If a line in the records below contains "shelf", copy that line.

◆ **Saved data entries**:
——

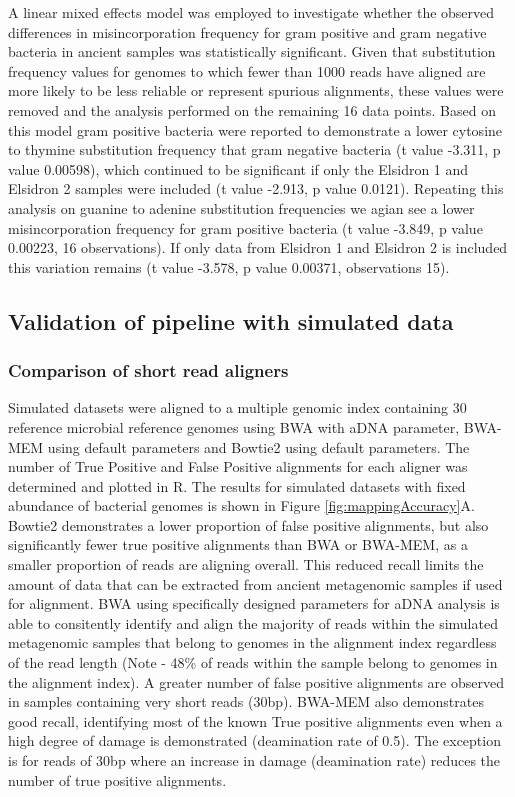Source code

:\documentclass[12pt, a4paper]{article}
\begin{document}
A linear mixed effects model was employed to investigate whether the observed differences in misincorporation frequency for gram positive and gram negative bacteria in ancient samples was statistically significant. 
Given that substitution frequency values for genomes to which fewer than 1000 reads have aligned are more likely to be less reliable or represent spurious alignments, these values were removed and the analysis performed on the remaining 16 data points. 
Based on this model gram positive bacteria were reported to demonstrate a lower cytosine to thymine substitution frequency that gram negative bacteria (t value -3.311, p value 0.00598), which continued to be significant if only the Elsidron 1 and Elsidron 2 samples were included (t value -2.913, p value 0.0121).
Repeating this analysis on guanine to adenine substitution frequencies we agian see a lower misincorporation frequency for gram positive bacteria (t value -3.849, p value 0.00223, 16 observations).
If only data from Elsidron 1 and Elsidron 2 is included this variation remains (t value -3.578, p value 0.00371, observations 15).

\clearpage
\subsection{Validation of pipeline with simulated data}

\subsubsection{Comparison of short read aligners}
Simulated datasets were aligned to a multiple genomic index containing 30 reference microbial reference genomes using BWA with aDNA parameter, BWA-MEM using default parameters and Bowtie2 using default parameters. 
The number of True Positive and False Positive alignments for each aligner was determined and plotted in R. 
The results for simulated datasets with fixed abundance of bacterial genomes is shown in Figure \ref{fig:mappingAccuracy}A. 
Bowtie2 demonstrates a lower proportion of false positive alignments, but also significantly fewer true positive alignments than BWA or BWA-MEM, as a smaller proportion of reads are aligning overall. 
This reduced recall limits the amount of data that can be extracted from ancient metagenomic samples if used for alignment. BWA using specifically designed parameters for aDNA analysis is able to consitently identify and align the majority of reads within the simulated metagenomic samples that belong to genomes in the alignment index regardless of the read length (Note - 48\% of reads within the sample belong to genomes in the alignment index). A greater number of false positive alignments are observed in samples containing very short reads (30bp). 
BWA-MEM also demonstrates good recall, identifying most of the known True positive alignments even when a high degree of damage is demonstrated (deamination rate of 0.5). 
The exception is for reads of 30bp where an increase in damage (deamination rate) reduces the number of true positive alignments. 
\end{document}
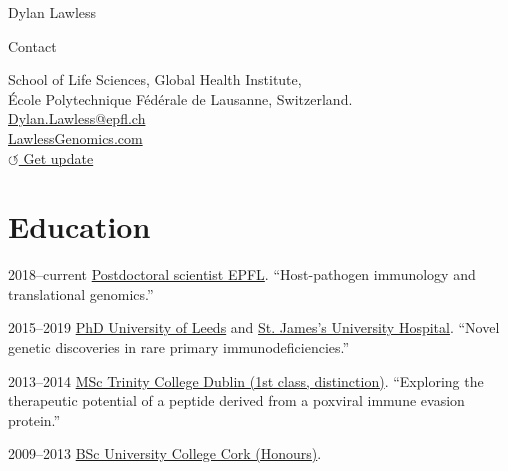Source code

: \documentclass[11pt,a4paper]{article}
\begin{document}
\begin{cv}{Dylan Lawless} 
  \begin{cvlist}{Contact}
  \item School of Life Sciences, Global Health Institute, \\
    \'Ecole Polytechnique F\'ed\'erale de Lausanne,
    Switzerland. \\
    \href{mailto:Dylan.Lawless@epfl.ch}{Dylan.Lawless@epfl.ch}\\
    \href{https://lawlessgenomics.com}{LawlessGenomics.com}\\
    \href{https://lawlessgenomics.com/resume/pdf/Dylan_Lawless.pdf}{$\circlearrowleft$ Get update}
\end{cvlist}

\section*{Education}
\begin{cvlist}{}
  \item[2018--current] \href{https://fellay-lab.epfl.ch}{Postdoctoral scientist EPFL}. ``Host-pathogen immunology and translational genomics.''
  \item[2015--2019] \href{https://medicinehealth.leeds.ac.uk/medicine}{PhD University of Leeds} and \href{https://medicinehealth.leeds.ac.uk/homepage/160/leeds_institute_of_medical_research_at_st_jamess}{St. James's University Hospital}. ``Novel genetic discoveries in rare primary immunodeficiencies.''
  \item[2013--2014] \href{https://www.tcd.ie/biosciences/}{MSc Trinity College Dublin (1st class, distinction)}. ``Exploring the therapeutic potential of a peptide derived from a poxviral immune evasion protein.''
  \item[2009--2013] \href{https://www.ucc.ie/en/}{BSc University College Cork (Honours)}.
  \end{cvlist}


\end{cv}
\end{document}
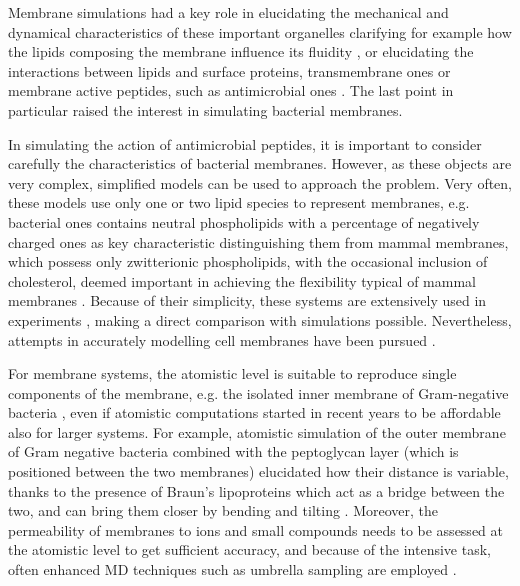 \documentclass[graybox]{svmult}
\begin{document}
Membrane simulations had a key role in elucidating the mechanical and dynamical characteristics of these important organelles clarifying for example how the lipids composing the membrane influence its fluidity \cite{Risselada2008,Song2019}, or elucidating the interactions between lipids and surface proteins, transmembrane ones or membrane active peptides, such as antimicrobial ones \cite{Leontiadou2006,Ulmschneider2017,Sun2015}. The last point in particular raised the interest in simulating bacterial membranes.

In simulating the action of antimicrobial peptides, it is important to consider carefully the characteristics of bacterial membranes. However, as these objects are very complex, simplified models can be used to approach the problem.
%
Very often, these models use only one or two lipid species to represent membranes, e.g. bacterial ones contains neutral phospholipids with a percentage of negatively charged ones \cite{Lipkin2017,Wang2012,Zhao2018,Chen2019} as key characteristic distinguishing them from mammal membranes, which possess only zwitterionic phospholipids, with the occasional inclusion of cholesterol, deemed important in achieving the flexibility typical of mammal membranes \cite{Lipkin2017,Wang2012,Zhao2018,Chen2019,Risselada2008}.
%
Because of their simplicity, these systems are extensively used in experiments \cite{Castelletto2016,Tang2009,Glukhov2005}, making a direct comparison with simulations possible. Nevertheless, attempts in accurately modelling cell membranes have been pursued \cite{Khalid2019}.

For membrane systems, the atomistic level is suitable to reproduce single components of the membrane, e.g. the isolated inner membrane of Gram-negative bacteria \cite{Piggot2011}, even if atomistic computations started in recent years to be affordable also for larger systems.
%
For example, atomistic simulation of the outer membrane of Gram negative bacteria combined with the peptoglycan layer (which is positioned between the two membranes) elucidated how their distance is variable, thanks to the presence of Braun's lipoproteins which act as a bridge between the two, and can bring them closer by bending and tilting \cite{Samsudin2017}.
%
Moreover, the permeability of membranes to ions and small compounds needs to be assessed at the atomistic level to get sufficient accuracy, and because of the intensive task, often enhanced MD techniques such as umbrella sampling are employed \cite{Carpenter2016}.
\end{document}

——

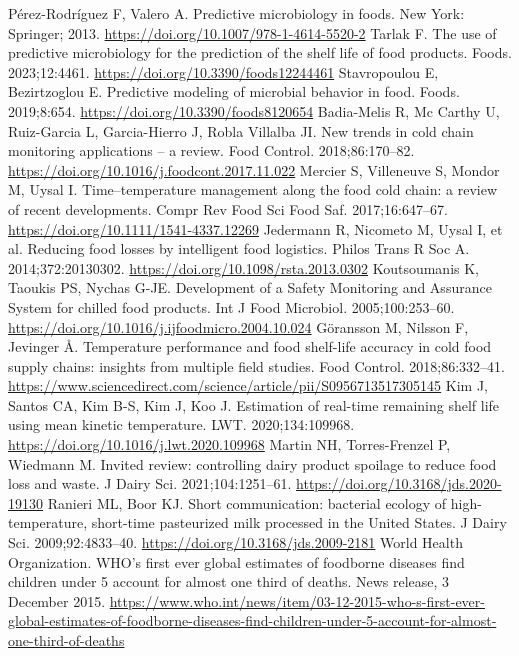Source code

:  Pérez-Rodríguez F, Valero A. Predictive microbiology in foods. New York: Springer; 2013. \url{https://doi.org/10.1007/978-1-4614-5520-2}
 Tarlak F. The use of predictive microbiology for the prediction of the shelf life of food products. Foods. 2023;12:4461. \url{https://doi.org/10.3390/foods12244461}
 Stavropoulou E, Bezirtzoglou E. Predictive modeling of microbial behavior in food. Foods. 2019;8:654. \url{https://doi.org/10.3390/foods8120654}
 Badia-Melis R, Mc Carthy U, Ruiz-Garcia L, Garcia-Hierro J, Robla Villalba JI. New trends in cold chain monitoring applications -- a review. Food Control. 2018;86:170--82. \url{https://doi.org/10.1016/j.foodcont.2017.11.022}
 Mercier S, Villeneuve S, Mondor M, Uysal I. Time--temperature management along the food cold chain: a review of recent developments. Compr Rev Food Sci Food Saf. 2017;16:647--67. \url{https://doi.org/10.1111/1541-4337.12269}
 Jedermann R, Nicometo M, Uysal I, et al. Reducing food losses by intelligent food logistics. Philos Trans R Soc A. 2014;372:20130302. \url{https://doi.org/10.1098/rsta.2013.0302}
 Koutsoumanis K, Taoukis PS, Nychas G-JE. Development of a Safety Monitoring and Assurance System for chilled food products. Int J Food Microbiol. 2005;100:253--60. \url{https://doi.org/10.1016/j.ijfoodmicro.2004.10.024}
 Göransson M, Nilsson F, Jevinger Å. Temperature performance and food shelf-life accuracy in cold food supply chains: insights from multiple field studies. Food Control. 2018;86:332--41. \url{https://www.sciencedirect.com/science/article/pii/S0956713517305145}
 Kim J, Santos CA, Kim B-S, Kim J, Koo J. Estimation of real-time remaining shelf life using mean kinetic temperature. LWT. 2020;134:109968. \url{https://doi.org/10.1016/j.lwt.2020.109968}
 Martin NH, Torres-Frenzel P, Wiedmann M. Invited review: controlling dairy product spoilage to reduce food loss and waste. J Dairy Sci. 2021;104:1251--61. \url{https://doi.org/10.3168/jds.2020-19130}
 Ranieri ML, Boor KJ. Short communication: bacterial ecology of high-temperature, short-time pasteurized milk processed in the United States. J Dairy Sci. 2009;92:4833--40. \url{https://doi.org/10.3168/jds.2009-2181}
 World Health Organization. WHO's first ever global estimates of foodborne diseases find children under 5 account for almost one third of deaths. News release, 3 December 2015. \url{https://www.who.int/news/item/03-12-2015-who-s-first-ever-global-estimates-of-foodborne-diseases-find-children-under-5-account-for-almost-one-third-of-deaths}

——

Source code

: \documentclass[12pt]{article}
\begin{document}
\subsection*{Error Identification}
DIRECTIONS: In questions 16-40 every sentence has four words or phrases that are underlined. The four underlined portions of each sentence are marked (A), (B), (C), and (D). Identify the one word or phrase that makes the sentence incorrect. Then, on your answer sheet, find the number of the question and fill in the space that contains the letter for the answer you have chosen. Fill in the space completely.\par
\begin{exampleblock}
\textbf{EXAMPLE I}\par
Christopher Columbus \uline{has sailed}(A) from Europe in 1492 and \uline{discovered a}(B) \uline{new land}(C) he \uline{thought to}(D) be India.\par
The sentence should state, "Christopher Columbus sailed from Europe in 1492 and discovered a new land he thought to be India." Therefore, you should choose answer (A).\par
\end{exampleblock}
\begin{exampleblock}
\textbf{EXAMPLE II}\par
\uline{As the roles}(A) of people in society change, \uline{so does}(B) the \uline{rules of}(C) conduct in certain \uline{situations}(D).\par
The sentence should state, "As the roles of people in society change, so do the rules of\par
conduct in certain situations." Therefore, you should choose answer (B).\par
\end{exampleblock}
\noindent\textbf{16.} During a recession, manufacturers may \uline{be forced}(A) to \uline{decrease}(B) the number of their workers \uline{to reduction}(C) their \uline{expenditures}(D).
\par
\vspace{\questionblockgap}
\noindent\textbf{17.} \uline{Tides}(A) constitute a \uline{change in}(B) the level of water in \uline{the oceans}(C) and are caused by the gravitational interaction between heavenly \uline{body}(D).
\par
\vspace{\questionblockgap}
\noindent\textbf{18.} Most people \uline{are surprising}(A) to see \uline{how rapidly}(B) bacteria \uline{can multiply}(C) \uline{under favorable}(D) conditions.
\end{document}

——

◆ **Solution to the problem**:
 Tarlak F. The use of predictive microbiology for the prediction of the shelf life of food products. Foods. 2023;12:4461. \url{https://doi.org/10.3390/foods12244461}
 Göransson M, Nilsson F, Jevinger Å. Temperature performance and food shelf-life accuracy in cold food supply chains: insights from multiple field studies. Food Control. 2018;86:332--41. \url{https://www.sciencedirect.com/science/article/pii/S0956713517305145}
 Kim J, Santos CA, Kim B-S, Kim J, Koo J. Estimation of real-time remaining shelf life using mean kinetic temperature. LWT. 2020;134:109968. \url{https://doi.org/10.1016/j.lwt.2020.109968}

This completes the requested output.